Cultured meat tastings possible soon

A steak from the laboratory is one step closer: the Netherlands is the first European country to allow tastings with cultured meat. The government has appointed an independent committee with a toxicologist, microbiologist, doctor and ethicist who will assess applications for tastings. Cultured meat company Meatable has already submitted an application, Mosa Meat and Upstream Foods intend to do so.

Cultured meat is presented as a sustainable and animal-friendly alternative to traditional meat. The meat is grown in the laboratory from animal stem cells. This means that only one animal is needed – to use the stem cells – for thousands of kilos of meat.

The sale of cultured meat is still prohibited in the Netherlands, but according to a spokesperson for Mosa Meat, the tastings are a “first step” towards laboratory meat in the supermarket. It is already sold in Singapore and the United States.

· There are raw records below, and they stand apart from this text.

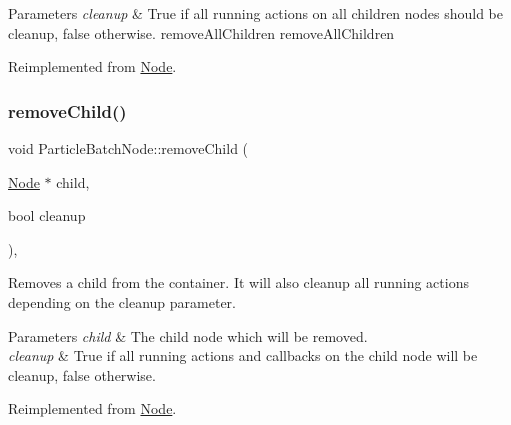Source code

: \begin{DoxyParams}{Parameters}
{\em cleanup} & True if all running actions on all children nodes should be cleanup, false otherwise.  remove\+All\+Children  remove\+All\+Children \\
\hline
\end{DoxyParams}


Reimplemented from \hyperlink{classNode_aca66e2b385c3dbf1a6f55627c4a13192}{Node}.

\mbox{\label{classParticleBatchNode_a44ecab9f55fdf0196cb40fd39781bea6}} 
\subsubsection{\texorpdfstring{remove\+Child()}{removeChild()}\hspace{0.1cm}{\footnotesize\ttfamily [1/2]}}
{\footnotesize\ttfamily void Particle\+Batch\+Node\+::remove\+Child (\begin{DoxyParamCaption}\item[{\hyperlink{classNode}{Node} $\ast$}]{child,  }\item[{bool}]{cleanup }\end{DoxyParamCaption})\hspace{0.3cm}{\ttfamily [override]}, {\ttfamily [virtual]}}

Removes a child from the container. It will also cleanup all running actions depending on the cleanup parameter.


\begin{DoxyParams}{Parameters}
{\em child} & The child node which will be removed. \\
\hline
{\em cleanup} & True if all running actions and callbacks on the child node will be cleanup, false otherwise. \\
\hline
\end{DoxyParams}


Reimplemented from \hyperlink{classNode_a872d4a7d389b26b0c6ad7ed99c8b1b65}{Node}.

\mbox{\label{classParticleBatchNode_a384b404f2f29463180517528f6f350dc}}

This has previously caused misunderstandings: when the American producer of plant-based food and cultured meat Eat Just came to the Netherlands in 2018 to taste several kilos of cultured meat, it was turned down by the Dutch Food and Consumer Product Safety Authority, because there is no European approval for this yet. used to be. The meat was seized, frozen and included in the collection of the NEMO science museum in Amsterdam, says marketing director of Mosa Meat Tim van de Rijdt.

Tasting was previously allowed within companies, and “internally our people also have excellent taste buds,” says the spokesperson, “but now we can test whether our meat works in a restaurant or another culinary environment.” Mosa Meat will submit an application within the next few days and expects to hold a first tasting in the coming months, for chefs and “taste testers”. “They can help us make our meat as tasty as possible.”

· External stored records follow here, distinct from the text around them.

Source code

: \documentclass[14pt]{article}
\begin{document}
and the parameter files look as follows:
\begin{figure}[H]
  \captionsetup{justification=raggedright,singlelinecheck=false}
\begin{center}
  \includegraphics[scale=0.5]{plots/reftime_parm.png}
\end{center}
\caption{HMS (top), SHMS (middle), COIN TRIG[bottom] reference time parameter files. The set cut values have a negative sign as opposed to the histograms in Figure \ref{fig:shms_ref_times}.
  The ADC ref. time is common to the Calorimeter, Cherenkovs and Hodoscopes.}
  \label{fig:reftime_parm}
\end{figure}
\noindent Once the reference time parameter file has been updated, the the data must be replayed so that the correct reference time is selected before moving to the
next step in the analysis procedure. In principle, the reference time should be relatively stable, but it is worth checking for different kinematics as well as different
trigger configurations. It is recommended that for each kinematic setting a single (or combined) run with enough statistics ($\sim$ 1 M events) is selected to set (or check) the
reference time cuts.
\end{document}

The Netherlands is taking the step while other countries in Europe are showing restraint. Italy even banned cultured meat last year to protect ‘tradition and culture’. France, the largest producer of beef, has already banned cultured meat from company canteens in advance (it is not yet on the market there either) by adopting regulations about it. The Netherlands’ attitude fits in with the pioneering role that the Netherlands is taking in this area: the first cultured hamburger was produced in the Netherlands and last year the government made a multi-million investment in cultured meat company Meatable.